Taoiseach Leo Varadkar, who was in Waterford for the ceremony, said it is huge economic and social importance to the city and the south-east.

“The infrastructure project will drive economic development and create jobs in Waterford and the wider region, and the development of the SDZ will enhance the city’s economic, commercial and tourist offering and improve the quality of life for people living in the city,” he said.

Transport and Environment Minister Eamon Ryan said the project will deliver an “attractive and liveable place” by providing safe and accessible active travel connections across the river into town and through links with greenway cycle routes.

The Government’s Urban Regeneration and Development Fund (URDF) is providing investment of €100.6m and the National Transport Authority is providing investment of €70m for the eight hectare site, which was designated a Strategic Development Zone (SDZ) by the Government in 2016. 

SustainableTransportBridge_NQ An early image released last year showing how the new pedestrian and cycle bridge might look. Construction is starting on the bridge this month. Waterford City and County Council Waterford City and County Council

Works are due to commence on the site in March 2023 and be completed in 2025.

The overall level of estimated public infrastructure investment is €207m, with Waterford Council and Kilkenny County Council both contributing to the project – the remaining estimated €300m and more will be from the private sector. 

Late last year, property developer and management firm Harcourt Developments became involved alongside BAM as the private partners.

Harcourt’s recruitment was said by public sector figures involved with the project to show its prospects were more credible – the developer previously led on Belfast’s Titanic Quarter and Liverpool’s Spencer Docks redevelopment, as well as having numerous shopping centres in its portfolio.

Waterford North Quays 2 Leo Varadkar addressing the crowd in Waterford today. The North Quays are visible in the background across the River Suir. Patrick Browne Patrick Browne

Fine Gael senator John Cummins hailed it as a watershed day for the city, while noting that there had been “many bumps in the road” along the way.
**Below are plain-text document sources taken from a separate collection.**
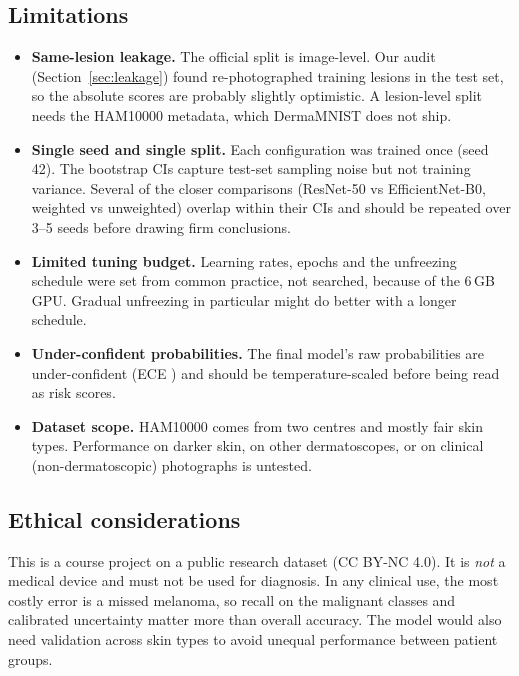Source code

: \subsection{Limitations}
\label{sec:limitations}
\begin{itemize}
  \item \textbf{Same-lesion leakage.} The official split is image-level. Our audit (Section~\ref{sec:leakage})
        found re-photographed training lesions in the test set, so the absolute scores are probably slightly
        optimistic. A lesion-level split needs the HAM10000 metadata, which DermaMNIST does not ship.
  \item \textbf{Single seed and single split.} Each configuration was trained once (seed 42). The bootstrap CIs
        capture test-set sampling noise but not training variance. Several of the closer comparisons
        (ResNet-50 vs EfficientNet-B0, weighted vs unweighted) overlap within their CIs and should be repeated
        over 3--5 seeds before drawing firm conclusions.
  \item \textbf{Limited tuning budget.} Learning rates, epochs and the unfreezing schedule were set from common
        practice, not searched, because of the 6\,GB GPU. Gradual unfreezing in particular might do better with a
        longer schedule.
  \item \textbf{Under-confident probabilities.} The final model's raw probabilities are under-confident (ECE
        \RFineECETTA) and should be temperature-scaled before being read as risk scores.
  \item \textbf{Dataset scope.} HAM10000 comes from two centres and mostly fair skin types. Performance on darker
        skin, on other dermatoscopes, or on clinical (non-dermatoscopic) photographs is untested.
\end{itemize}

\subsection{Ethical considerations}
This is a course project on a public research dataset (CC BY-NC 4.0). It is \emph{not} a medical device and must
not be used for diagnosis. In any clinical use, the most costly error is a missed melanoma, so recall on the
malignant classes and calibrated uncertainty matter more than overall accuracy. The model would also need
validation across skin types to avoid unequal performance between patient groups.

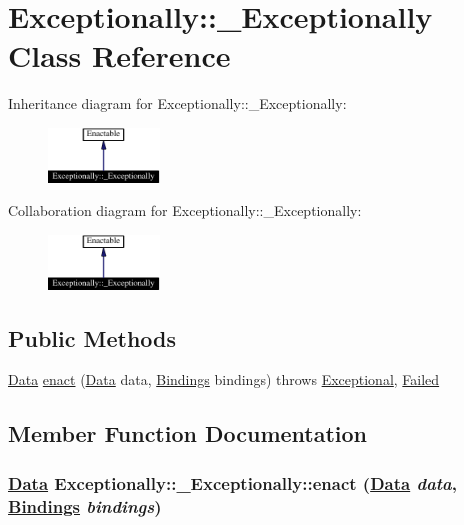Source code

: \hypertarget{classExceptionally_1_1__Exceptionally}{
\section{Exceptionally::\_\-Exceptionally  Class Reference}
\label{classExceptionally_1_1__Exceptionally}
}
Inheritance diagram for Exceptionally::\_\-Exceptionally:\begin{figure}[H]
\begin{center}
\leavevmode
\includegraphics[width=84pt]{classExceptionally_1_1__Exceptionally__inherit__graph}
\end{center}
\end{figure}
Collaboration diagram for Exceptionally::\_\-Exceptionally:\begin{figure}[H]
\begin{center}
\leavevmode
\includegraphics[width=84pt]{classExceptionally_1_1__Exceptionally__coll__graph}
\end{center}
\end{figure}
\subsection*{Public Methods}
\begin{CompactItemize}
\item 
\hyperlink{interfaceData}{Data} \hyperlink{classExceptionally_1_1__Exceptionally_a0}{enact} (\hyperlink{interfaceData}{Data} data, \hyperlink{interfaceBindings}{Bindings} bindings) throws \hyperlink{classExceptional}{Exceptional}, \hyperlink{classFailed}{Failed}
\end{CompactItemize}


\subsection{Member Function Documentation}
\hypertarget{classExceptionally_1_1__Exceptionally_a0}{
\subsubsection[enact]{\setlength{\rightskip}{0pt plus 5cm}\hyperlink{interfaceData}{Data} Exceptionally::\_\-Exceptionally::enact (\hyperlink{interfaceData}{Data} {\em data}, \hyperlink{interfaceBindings}{Bindings} {\em bindings})}}
\label{classExceptionally_1_1__Exceptionally_a0}




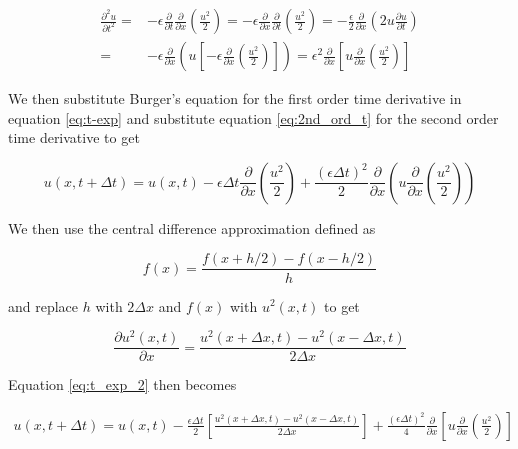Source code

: \documentclass{article}
\begin{document}
\begin{equation}
\begin{split}
	\label{eq:2nd_ord_t}
	\frac{\partial^2 u }{\partial t^2} =& - \epsilon \frac{\partial }{\partial t}\frac{\partial }{\partial x} \left(\frac{u^2}{2} \right)
	= - \epsilon \frac{\partial }{\partial x}\frac{\partial }{\partial t} \left(\frac{u^2}{2} \right)
	= - \frac{\epsilon}{2} \frac{\partial }{\partial x}\left( 2u\frac{\partial u}{\partial t} \right)
	\\ =& - \epsilon \frac{\partial }{\partial x} \left( u \left[ -\epsilon \frac{\partial }{\partial x} \left(\frac{u^2}{2} \right) \right] \right)
	= \epsilon^2 \frac{\partial}{\partial x} \left[u \frac{\partial}{\partial x}\left( \frac{u^2}{2}\right) \right]
\end{split}
\end{equation}

We then substitute Burger's equation for the first order time derivative in equation \ref{eq:t-exp} and substitute equation \ref{eq:2nd_ord_t} for the second order time derivative to get

\begin{equation}
	\label{eq:t_exp_2}
	u(x,t+\Delta t) = u(x,t) - \epsilon \Delta t \frac{\partial }{\partial x} \left(\frac{u^2}{2}\right) + \frac{(\epsilon\Delta t)^2}{2}\frac{\partial}{\partial x }\left(u\frac{\partial}{\partial x}\left(\frac{u^2}{2}\right) \right)
\end{equation}

We then use the central difference approximation defined as 

\begin{equation}
	f(x) = \frac{f(x+h/2) - f(x-h/2)}{h}
\end{equation}

and replace $h$ with $2\Delta x$ and $f(x)$ with $u^2(x,t)$ to get 

\begin{equation}
	\frac{\partial u^2(x,t)}{\partial x} = \frac{u^2(x+\Delta x, t) - u^2(x-\Delta x, t)}{2\Delta x}
\end{equation}

Equation \ref{eq:t_exp_2} then becomes

\begin{equation}
\begin{split}
	\label{eq:t_exp_3}
	u(x,t+\Delta t) = u(x,t) - \frac{\epsilon \Delta t}{2} \left[ \frac{u^2(x+\Delta x, t) - u^2(x-\Delta x, t)}{2\Delta x} \right] + \frac{(\epsilon\Delta t)^2}{4}\frac{\partial}{\partial x }\left[u\frac{\partial}{\partial x}\left(\frac{u^2}{2}\right) \right]
\end{split}
\end{equation}
\end{document}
It had “taken us much longer to get to this point than anyone would have hoped for”, he said, adding that the development can be a “catalyst” for the growth of the city.

The most recent bump arose last year when the local authority terminated its contract with the Saudi-based developer over claims it was unable to meet the funding requirements.  

 However, the project has not been without hurdles and in reality similar proposals were mooted more than once in recent decades.

An open competition for ideas was held to find a suitable design for the north wharf in the late 1990s, but the recession eventually put paid to any plans. 

“This investment will unlock the potential that we know exists with the North Quays site and when the project is delivered, it will redefine Waterford city and help us compete on a level playing pitch with our peer cities,” he said.